**Data**
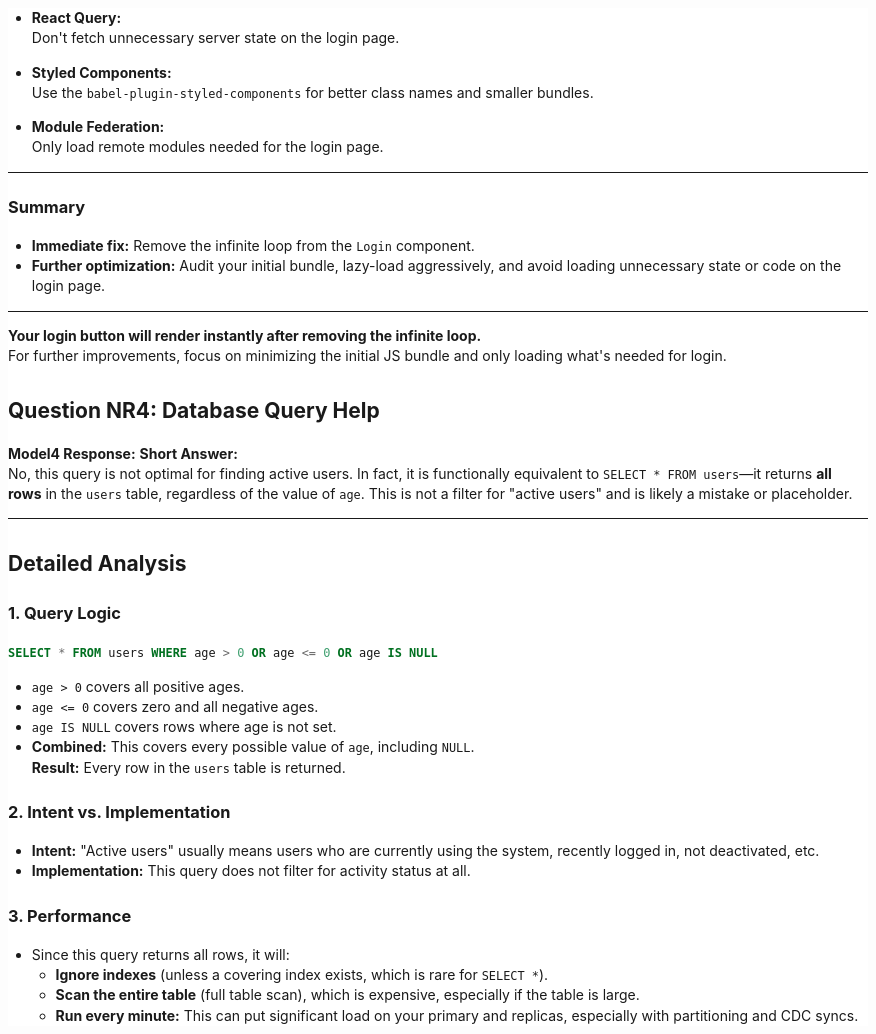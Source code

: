 - **React Query:**  
  Don't fetch unnecessary server state on the login page.

- **Styled Components:**  
  Use the `babel-plugin-styled-components` for better class names and smaller bundles.

- **Module Federation:**  
  Only load remote modules needed for the login page.

---

### Summary

- **Immediate fix:** Remove the infinite loop from the `Login` component.
- **Further optimization:** Audit your initial bundle, lazy-load aggressively, and avoid loading unnecessary state or code on the login page.

---

**Your login button will render instantly after removing the infinite loop.**  
For further improvements, focus on minimizing the initial JS bundle and only loading what's needed for login.

## Question NR4: Database Query Help
**Model4 Response:**
**Short Answer:**  
No, this query is not optimal for finding active users. In fact, it is functionally equivalent to `SELECT * FROM users`—it returns **all rows** in the `users` table, regardless of the value of `age`. This is not a filter for "active users" and is likely a mistake or placeholder.

---

## Detailed Analysis

### 1. **Query Logic**
```sql
SELECT * FROM users WHERE age > 0 OR age <= 0 OR age IS NULL
```
- `age > 0` covers all positive ages.
- `age <= 0` covers zero and all negative ages.
- `age IS NULL` covers rows where age is not set.
- **Combined:** This covers every possible value of `age`, including `NULL`.  
  **Result:** Every row in the `users` table is returned.

### 2. **Intent vs. Implementation**
- **Intent:** "Active users" usually means users who are currently using the system, recently logged in, not deactivated, etc.
- **Implementation:** This query does not filter for activity status at all.

### 3. **Performance**
- Since this query returns all rows, it will:
  - **Ignore indexes** (unless a covering index exists, which is rare for `SELECT *`).
  - **Scan the entire table** (full table scan), which is expensive, especially if the table is large.
  - **Run every minute:** This can put significant load on your primary and replicas, especially with partitioning and CDC syncs.
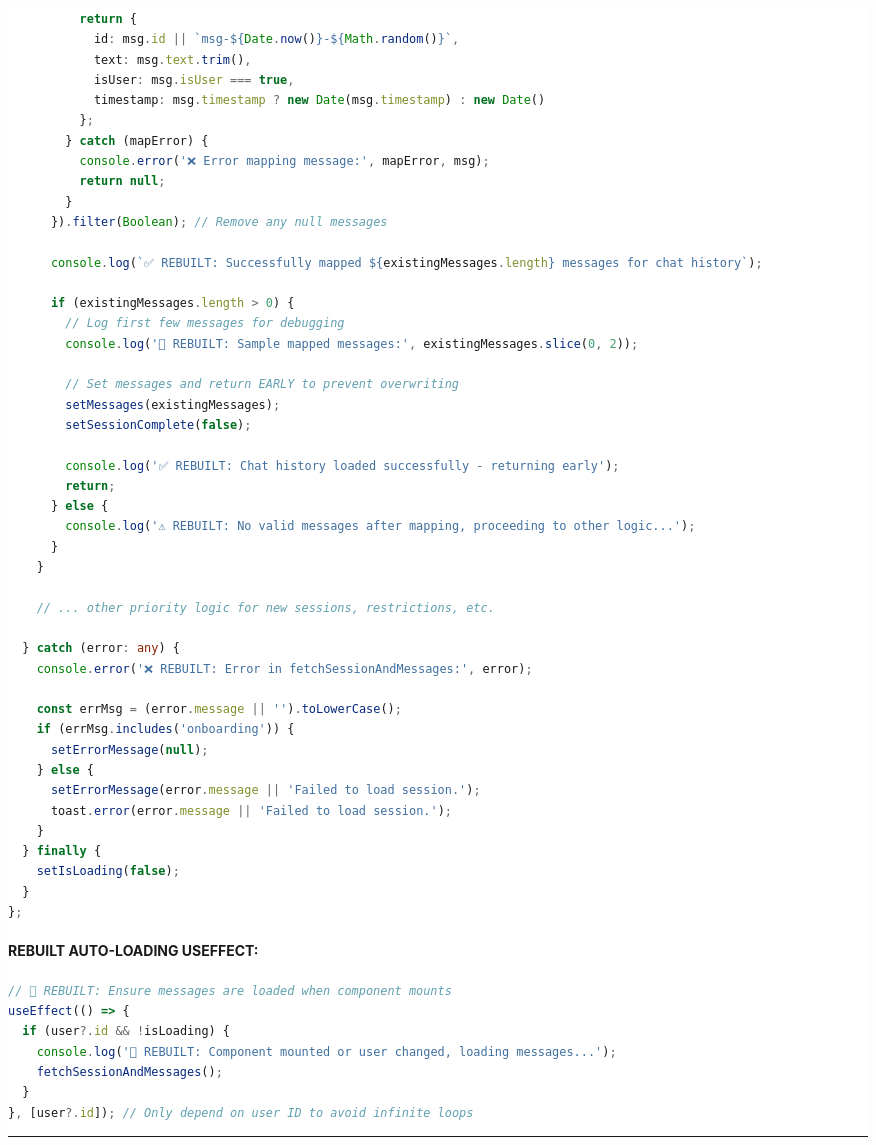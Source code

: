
 ```typescript
          return {
            id: msg.id || `msg-${Date.now()}-${Math.random()}`,
            text: msg.text.trim(),
            isUser: msg.isUser === true,
            timestamp: msg.timestamp ? new Date(msg.timestamp) : new Date()
          };
        } catch (mapError) {
          console.error('❌ Error mapping message:', mapError, msg);
          return null;
        }
      }).filter(Boolean); // Remove any null messages
      
      console.log(`✅ REBUILT: Successfully mapped ${existingMessages.length} messages for chat history`);
      
      if (existingMessages.length > 0) {
        // Log first few messages for debugging
        console.log('📝 REBUILT: Sample mapped messages:', existingMessages.slice(0, 2));
        
        // Set messages and return EARLY to prevent overwriting
        setMessages(existingMessages);
        setSessionComplete(false);
        
        console.log('✅ REBUILT: Chat history loaded successfully - returning early');
        return;
      } else {
        console.log('⚠️ REBUILT: No valid messages after mapping, proceeding to other logic...');
      }
    }
    
    // ... other priority logic for new sessions, restrictions, etc.
    
  } catch (error: any) {
    console.error('❌ REBUILT: Error in fetchSessionAndMessages:', error);
    
    const errMsg = (error.message || '').toLowerCase();
    if (errMsg.includes('onboarding')) {
      setErrorMessage(null);
    } else {
      setErrorMessage(error.message || 'Failed to load session.');
      toast.error(error.message || 'Failed to load session.');
    }
  } finally {
    setIsLoading(false);
  }
};
```

#### **REBUILT AUTO-LOADING USEFFECT:**
```typescript
// 🔧 REBUILT: Ensure messages are loaded when component mounts
useEffect(() => {
  if (user?.id && !isLoading) {
    console.log('🔄 REBUILT: Component mounted or user changed, loading messages...');
    fetchSessionAndMessages();
  }
}, [user?.id]); // Only depend on user ID to avoid infinite loops
```

---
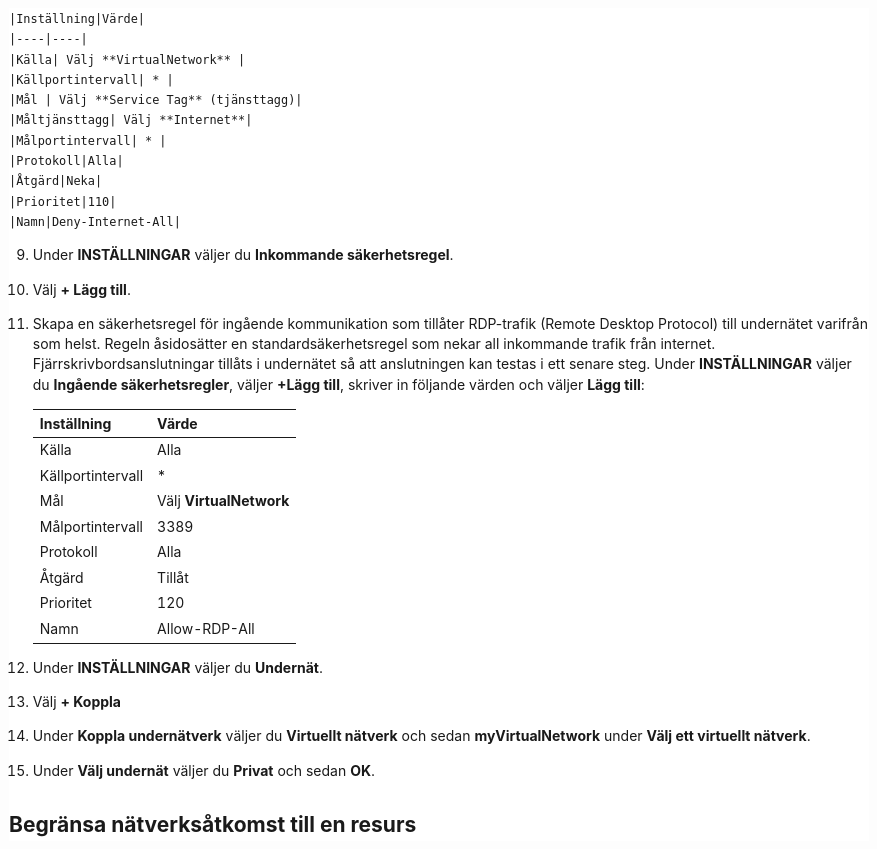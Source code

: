     |Inställning|Värde|
    |----|----|
    |Källa| Välj **VirtualNetwork** |
    |Källportintervall| * |
    |Mål | Välj **Service Tag** (tjänsttagg)|
    |Måltjänsttagg| Välj **Internet**|
    |Målportintervall| * |
    |Protokoll|Alla|
    |Åtgärd|Neka|
    |Prioritet|110|
    |Namn|Deny-Internet-All|

9. Under **INSTÄLLNINGAR** väljer du **Inkommande säkerhetsregel**.
10. Välj **+ Lägg till**.
11. Skapa en säkerhetsregel för ingående kommunikation som tillåter RDP-trafik (Remote Desktop Protocol) till undernätet varifrån som helst. Regeln åsidosätter en standardsäkerhetsregel som nekar all inkommande trafik från internet. Fjärrskrivbordsanslutningar tillåts i undernätet så att anslutningen kan testas i ett senare steg. Under **INSTÄLLNINGAR** väljer du **Ingående säkerhetsregler**, väljer **+Lägg till**, skriver in följande värden och väljer **Lägg till**:

    |Inställning|Värde|
    |----|----|
    |Källa| Alla |
    |Källportintervall| * |
    |Mål | Välj **VirtualNetwork**|
    |Målportintervall| 3389 |
    |Protokoll|Alla|
    |Åtgärd|Tillåt|
    |Prioritet|120|
    |Namn|Allow-RDP-All|

12. Under **INSTÄLLNINGAR** väljer du **Undernät**.
13. Välj **+ Koppla**
14. Under **Koppla undernätverk** väljer du **Virtuellt nätverk** och sedan **myVirtualNetwork** under **Välj ett virtuellt nätverk**.
15. Under **Välj undernät** väljer du **Privat** och sedan **OK**.

## <a name="restrict-network-access-to-a-resource"></a>Begränsa nätverksåtkomst till en resurs
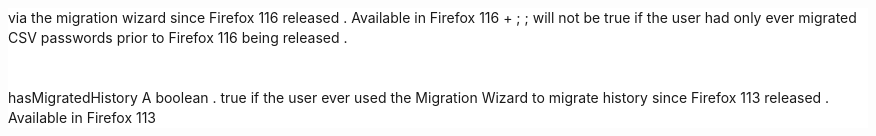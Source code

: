 via
the
migration
wizard
since
Firefox
116
released
.
Available
in
Firefox
116
+
;
;
will
not
be
true
if
the
user
had
only
ever
migrated
CSV
passwords
prior
to
Firefox
116
being
released
.
#
#
#
hasMigratedHistory
A
boolean
.
true
if
the
user
ever
used
the
Migration
Wizard
to
migrate
history
since
Firefox
113
released
.
Available
in
Firefox
113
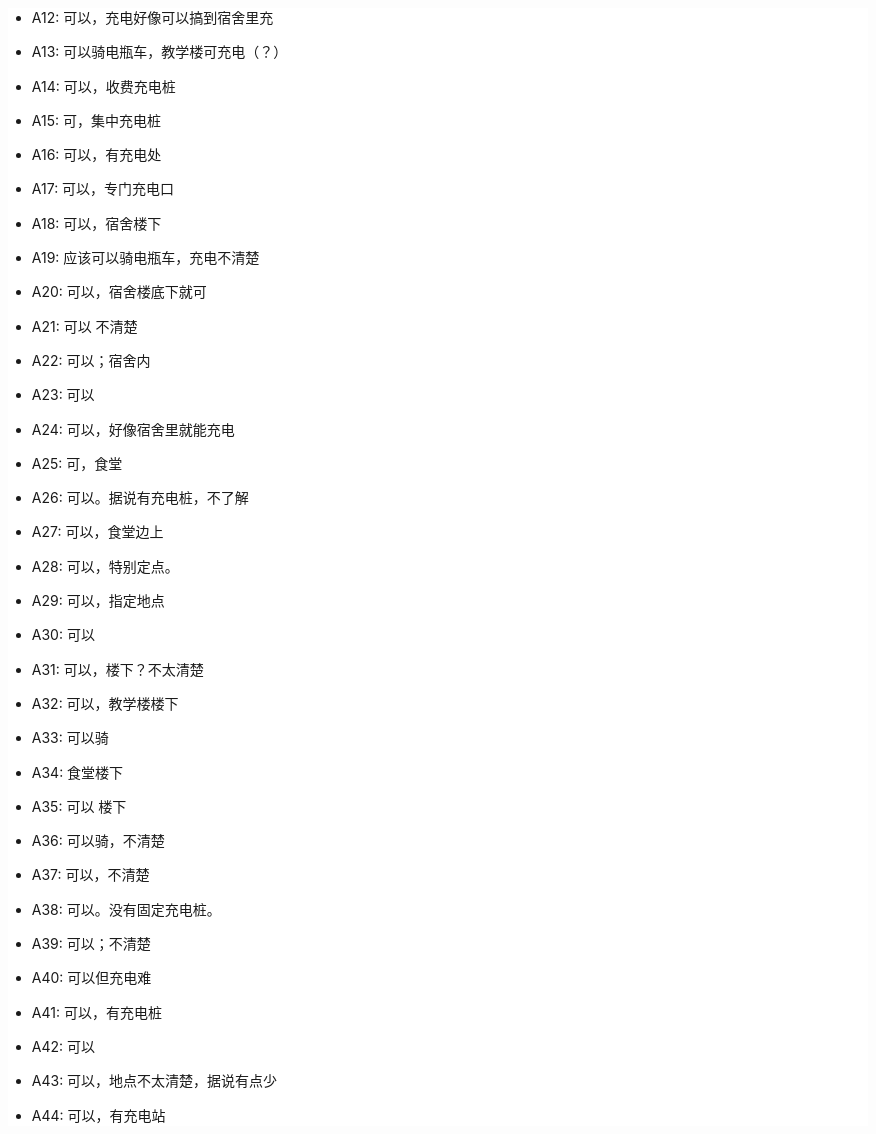 - A12: 可以，充电好像可以搞到宿舍里充

- A13: 可以骑电瓶车，教学楼可充电（？）

- A14: 可以，收费充电桩

- A15: 可，集中充电桩

- A16: 可以，有充电处

- A17: 可以，专门充电口

- A18: 可以，宿舍楼下

- A19: 应该可以骑电瓶车，充电不清楚

- A20: 可以，宿舍楼底下就可

- A21: 可以 不清楚

- A22: 可以；宿舍内

- A23: 可以

- A24: 可以，好像宿舍里就能充电

- A25: 可，食堂

- A26: 可以。据说有充电桩，不了解

- A27: 可以，食堂边上

- A28: 可以，特别定点。

- A29: 可以，指定地点

- A30: 可以

- A31: 可以，楼下？不太清楚

- A32: 可以，教学楼楼下

- A33: 可以骑

- A34: 食堂楼下

- A35: 可以 楼下

- A36: 可以骑，不清楚

- A37: 可以，不清楚

- A38: 可以。没有固定充电桩。

- A39: 可以；不清楚

- A40: 可以但充电难

- A41: 可以，有充电桩

- A42: 可以

- A43: 可以，地点不太清楚，据说有点少

- A44: 可以，有充电站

**Exercise**
Each record above should be returned unchanged, except that the pictures are dropped.

**Worked solution**
Source code

: - **React Query:**  
  Don't fetch unnecessary server state on the login page.

- **Styled Components:**  
  Use the `babel-plugin-styled-components` for better class names and smaller bundles.

- **Module Federation:**  
  Only load remote modules needed for the login page.

---

### Summary

- **Immediate fix:** Remove the infinite loop from the `Login` component.
- **Further optimization:** Audit your initial bundle, lazy-load aggressively, and avoid loading unnecessary state or code on the login page.

---

**Your login button will render instantly after removing the infinite loop.**  
For further improvements, focus on minimizing the initial JS bundle and only loading what's needed for login.

## Question NR4: Database Query Help
**Model4 Response:**
**Short Answer:**  
No, this query is not optimal for finding active users. In fact, it is functionally equivalent to `SELECT * FROM users`—it returns **all rows** in the `users` table, regardless of the value of `age`. This is not a filter for "active users" and is likely a mistake or placeholder.

---

## Detailed Analysis

### 1. **Query Logic**
```sql
SELECT * FROM users WHERE age > 0 OR age <= 0 OR age IS NULL
```
- `age > 0` covers all positive ages.
- `age <= 0` covers zero and all negative ages.
- `age IS NULL` covers rows where age is not set.
- **Combined:** This covers every possible value of `age`, including `NULL`.  
  **Result:** Every row in the `users` table is returned.

### 2. **Intent vs. Implementation**
- **Intent:** "Active users" usually means users who are currently using the system, recently logged in, not deactivated, etc.
- **Implementation:** This query does not filter for activity status at all.

### 3. **Performance**
- Since this query returns all rows, it will:
  - **Ignore indexes** (unless a covering index exists, which is rare for `SELECT *`).
  - **Scan the entire table** (full table scan), which is expensive, especially if the table is large.
  - **Run every minute:** This can put significant load on your primary and replicas, especially with partitioning and CDC syncs.
Source code

:
 ```typescript
          return {
            id: msg.id || `msg-${Date.now()}-${Math.random()}`,
            text: msg.text.trim(),
            isUser: msg.isUser === true,
            timestamp: msg.timestamp ? new Date(msg.timestamp) : new Date()
          };
        } catch (mapError) {
          console.error('❌ Error mapping message:', mapError, msg);
          return null;
        }
      }).filter(Boolean); // Remove any null messages
      
      console.log(`✅ REBUILT: Successfully mapped ${existingMessages.length} messages for chat history`);
      
      if (existingMessages.length > 0) {
        // Log first few messages for debugging
        console.log('📝 REBUILT: Sample mapped messages:', existingMessages.slice(0, 2));
        
        // Set messages and return EARLY to prevent overwriting
        setMessages(existingMessages);
        setSessionComplete(false);
        
        console.log('✅ REBUILT: Chat history loaded successfully - returning early');
        return;
      } else {
        console.log('⚠️ REBUILT: No valid messages after mapping, proceeding to other logic...');
      }
    }
    
    // ... other priority logic for new sessions, restrictions, etc.
    
  } catch (error: any) {
    console.error('❌ REBUILT: Error in fetchSessionAndMessages:', error);
    
    const errMsg = (error.message || '').toLowerCase();
    if (errMsg.includes('onboarding')) {
      setErrorMessage(null);
    } else {
      setErrorMessage(error.message || 'Failed to load session.');
      toast.error(error.message || 'Failed to load session.');
    }
  } finally {
    setIsLoading(false);
  }
};
```

#### **REBUILT AUTO-LOADING USEFFECT:**
```typescript
// 🔧 REBUILT: Ensure messages are loaded when component mounts
useEffect(() => {
  if (user?.id && !isLoading) {
    console.log('🔄 REBUILT: Component mounted or user changed, loading messages...');
    fetchSessionAndMessages();
  }
}, [user?.id]); // Only depend on user ID to avoid infinite loops
```

---
Source code

:     |Inställning|Värde|
    |----|----|
    |Källa| Välj **VirtualNetwork** |
    |Källportintervall| * |
    |Mål | Välj **Service Tag** (tjänsttagg)|
    |Måltjänsttagg| Välj **Internet**|
    |Målportintervall| * |
    |Protokoll|Alla|
    |Åtgärd|Neka|
    |Prioritet|110|
    |Namn|Deny-Internet-All|

9. Under **INSTÄLLNINGAR** väljer du **Inkommande säkerhetsregel**.
10. Välj **+ Lägg till**.
11. Skapa en säkerhetsregel för ingående kommunikation som tillåter RDP-trafik (Remote Desktop Protocol) till undernätet varifrån som helst. Regeln åsidosätter en standardsäkerhetsregel som nekar all inkommande trafik från internet. Fjärrskrivbordsanslutningar tillåts i undernätet så att anslutningen kan testas i ett senare steg. Under **INSTÄLLNINGAR** väljer du **Ingående säkerhetsregler**, väljer **+Lägg till**, skriver in följande värden och väljer **Lägg till**:

    |Inställning|Värde|
    |----|----|
    |Källa| Alla |
    |Källportintervall| * |
    |Mål | Välj **VirtualNetwork**|
    |Målportintervall| 3389 |
    |Protokoll|Alla|
    |Åtgärd|Tillåt|
    |Prioritet|120|
    |Namn|Allow-RDP-All|

12. Under **INSTÄLLNINGAR** väljer du **Undernät**.
13. Välj **+ Koppla**
14. Under **Koppla undernätverk** väljer du **Virtuellt nätverk** och sedan **myVirtualNetwork** under **Välj ett virtuellt nätverk**.
15. Under **Välj undernät** väljer du **Privat** och sedan **OK**.

## <a name="restrict-network-access-to-a-resource"></a>Begränsa nätverksåtkomst till en resurs
Source code

: via
the
migration
wizard
since
Firefox
116
released
.
Available
in
Firefox
116
+
;
;
will
not
be
true
if
the
user
had
only
ever
migrated
CSV
passwords
prior
to
Firefox
116
being
released
.
#
#
#
hasMigratedHistory
A
boolean
.
true
if
the
user
ever
used
the
Migration
Wizard
to
migrate
history
since
Firefox
113
released
.
Available
in
Firefox
113
 - A12: 可以，充电好像可以搞到宿舍里充

- A13: 可以骑电瓶车，教学楼可充电（？）

- A14: 可以，收费充电桩

- A15: 可，集中充电桩

- A16: 可以，有充电处

- A17: 可以，专门充电口

- A18: 可以，宿舍楼下

- A19: 应该可以骑电瓶车，充电不清楚

- A20: 可以，宿舍楼底下就可

- A21: 可以 不清楚

- A22: 可以；宿舍内

- A23: 可以

- A24: 可以，好像宿舍里就能充电

- A25: 可，食堂

- A26: 可以。据说有充电桩，不了解

- A27: 可以，食堂边上

- A28: 可以，特别定点。

- A29: 可以，指定地点

- A30: 可以

- A31: 可以，楼下？不太清楚

- A32: 可以，教学楼楼下

- A33: 可以骑

- A34: 食堂楼下

- A35: 可以 楼下

- A36: 可以骑，不清楚

- A37: 可以，不清楚

- A38: 可以。没有固定充电桩。

- A39: 可以；不清楚

- A40: 可以但充电难

- A41: 可以，有充电桩

- A42: 可以

- A43: 可以，地点不太清楚，据说有点少

- A44: 可以，有充电站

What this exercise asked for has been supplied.